16En faisant retour au cours de la phénoménologie de la religion, la conscience malheureuse, complément et contre-partie de cette conscience parfaitement heureuse, est redécrite comme le savoir de la « perte totale » (Ibidem, p. 261) du monde éthique et de la religion de ce monde. Le plus troublant est que c’est sur cette perte de l’idole grecque que Hegel transfère l’hymne luthérien du Vendredi Saint : « Dieu est mort » : « [la conscience malheureuse] est la conscience de la perte de toute essentialité dans cette certitude de soi et de la perte justement de ce savoir de soi, — de la substance comme du soi ; elle est la douleur qui s’exprime dans la dure parole : Dieu est mort » (Ibidem, p. 260-261). La question sera de savoir si un deuil semblable, une conversion semblable du culte en réminiscence — Er-innerung — ne revient pas dans l’herméneutique philosophique du christianisme avec le thème de la résurrection du Christ au sein de l’esprit de la communauté. Ou, pour poser la question en termes plus frappants : si l’Erinnerung, par-delà la disparition du site contextuel de tout système symbolique, n’est pas une contrainte universelle dans l’herméneutique du symbolisme religieux en général. Je reviendrai sur ce point dans ma seconde partie.

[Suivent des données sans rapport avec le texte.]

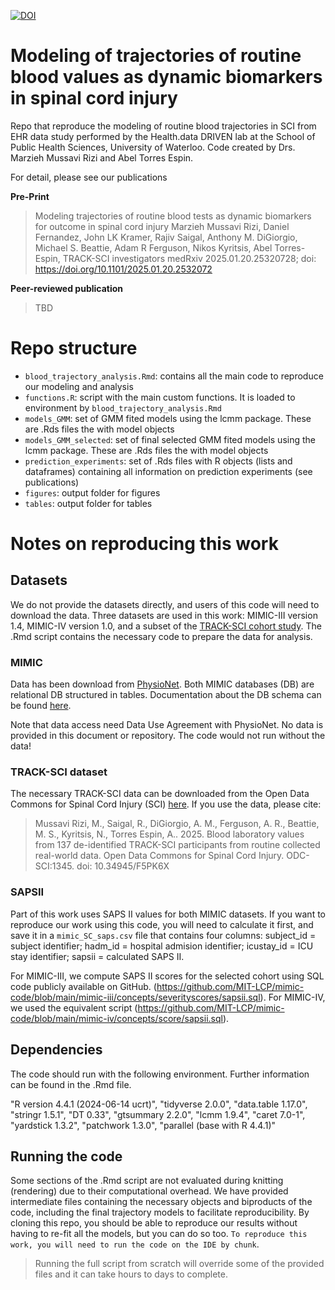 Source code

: [![DOI](https://zenodo.org/badge/977801343.svg)](https://doi.org/10.5281/zenodo.15339449)
# Modeling of trajectories of routine blood values as dynamic biomarkers in spinal cord injury
Repo that reproduce the modeling of routine blood trajectories in SCI from EHR data study performed by the Health.data DRIVEN lab at the School of Public Health Sciences, University of Waterloo. Code created by Drs. Marzieh Mussavi Rizi and Abel Torres Espin.

For detail, please see our publications

**Pre-Print**
> Modeling trajectories of routine blood tests as dynamic biomarkers for outcome in spinal cord injury
Marzieh Mussavi Rizi, Daniel Fernandez, John LK Kramer, Rajiv Saigal, Anthony M. DiGiorgio, Michael S. Beattie, Adam R Ferguson, Nikos Kyritsis, Abel Torres-Espin, TRACK-SCI investigators
medRxiv 2025.01.20.25320728; doi: https://doi.org/10.1101/2025.01.20.2532072

**Peer-reviewed publication**
>TBD

# Repo structure

* `blood_trajectory_analysis.Rmd`: contains all the main code to reproduce our modeling and analysis
* `functions.R`: script with the main custom functions. It is loaded to environment by `blood_trajectory_analysis.Rmd`
* `models_GMM`: set of GMM fited models using the lcmm package. These are .Rds files the with model objects
* `models_GMM_selected`: set of final selected GMM fited models using the lcmm package. These are .Rds files the with model objects
* `prediction_experiments`: set of .Rds files with R objects (lists and dataframes) containing all information on prediction experiments (see publications)
* `figures`: output folder for figures
* `tables`: output folder for tables

# Notes on reproducing this work

## Datasets
We do not provide the datasets directly, and users of this code will need to download the data. Three datasets are used in this work: MIMIC-III version 1.4, MIMIC-IV version 1.0, and a subset of the [TRACK-SCI cohort study](https://spinalcordinjury.ucsf.edu/content/track-sci-0). The .Rmd script contains the necessary code to prepare the data for analysis.

### MIMIC
Data has been download from [PhysioNet](https://physionet.org/). Both MIMIC databases (DB) are relational DB structured in tables. Documentation about the DB schema can be found [here](https://mimic.mit.edu/docs/).

Note that data access need Data Use Agreement with PhysioNet. No data is provided in this document or repository. The code would not run without the data!

### TRACK-SCI dataset
The necessary TRACK-SCI data can be downloaded from the Open Data Commons for Spinal Cord Injury (SCI) [here](https://doi.org/10.34945/F5PK6X). If you use the data, please cite:
>Mussavi Rizi, M., Saigal, R., DiGiorgio, A. M., Ferguson, A. R., Beattie, M. S., Kyritsis, N., Torres Espin, A.. 2025. Blood laboratory values from 137 de-identified TRACK-SCI participants from routine collected real-world data. Open Data Commons for Spinal Cord Injury. ODC-SCI:1345. doi: 10.34945/F5PK6X

### SAPSII
Part of this work uses SAPS II values for both MIMIC datasets. If you want to reproduce our work using this code, you will need to calculate it first, and save it in a `mimic_SC_saps.csv` file that contains four columns: subject_id = subject identifier;	hadm_id = hospital admision identifier;	icustay_id = ICU stay identifier;	sapsii = calculated SAPS II.

For MIMIC-III, we compute SAPS II scores for the selected cohort using SQL code publicly available on GitHub. (https://github.com/MIT-LCP/mimic-code/blob/main/mimic-iii/concepts/severityscores/sapsii.sql). For MIMIC-IV, we used the equivalent script (https://github.com/MIT-LCP/mimic-code/blob/main/mimic-iv/concepts/score/sapsii.sql).
 
## Dependencies
The code should run with the following environment. Further information can be found in the .Rmd file.

"R version 4.4.1 (2024-06-14 ucrt)", "tidyverse 2.0.0", "data.table 1.17.0", "stringr 1.5.1", "DT 0.33", "gtsummary 2.2.0", "lcmm 1.9.4", "caret 7.0-1", "yardstick 1.3.2", "patchwork 1.3.0", "parallel (base with R 4.4.1)"

## Running the code
Some sections of the .Rmd script are not evaluated during knitting (rendering) due to their computational overhead. We have provided intermediate files containing the necessary objects and biproducts of the code, including the final trajectory models to facilitate reproducibility. By cloning this repo, you should be able to reproduce our results without having to re-fit all the models, but you can do so too. `To reproduce this work, you will need to run the code on the IDE by chunk`. 

>Running the full script from scratch will override some of the provided files and it can take hours to days to complete.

17Si nous nous en tenons à la lettre de la philosophie hégélienne de la religion, ce n’est pas le caractère paradigmatique de la mort des dieux païens que Hegel souligne, mais sa signification comme transition nécessaire à la religion révélée. Hegel s’est bien gardé de lier à son éloge de la comédie grecque — qui signale la mort des dieux — le passage hautement rhétorique consacré au deuil qui répond à la mort des idoles et à la conversion du deuil en Erinnerung. Il a préféré le traiter comme une introduction à sa conception de la religion révélée, c’est-à-dire le christianisme2. La raison pour laquelle il a pensé que ce sens de la perte totale devait être maintenu dans le cadre de la religion révélée est que seul ce sens peut éviter à la religion révélée de retomber à la religion naturelle en rétablissant la « substance » à la place du « sujet ». Afin d’être la révélation de l’esprit, la religion absolue — qui est son autre nom — doit inclure dans sa propre structure symbolique l’émergence de la conscience de soi, de la subjectivité absolue, assurée par le « savoir de la perte totale » du monde éthique. La même raison peut expliquer pourquoi dans les dernières Leçons de Berlin Hegel parle de la religion grecque après la religion juive. En ce sens, la fonction de l’Erinnerung n’est pas seulement de conclure le cycle grec des symboles religieux, mais d’établir la religion révélée elle-même au niveau de la réminiscence intériorisée. Telle est la thèse que l’interprétation hégélienne de la Croix et de la Résurrection peut non seulement confirmer, mais élargir.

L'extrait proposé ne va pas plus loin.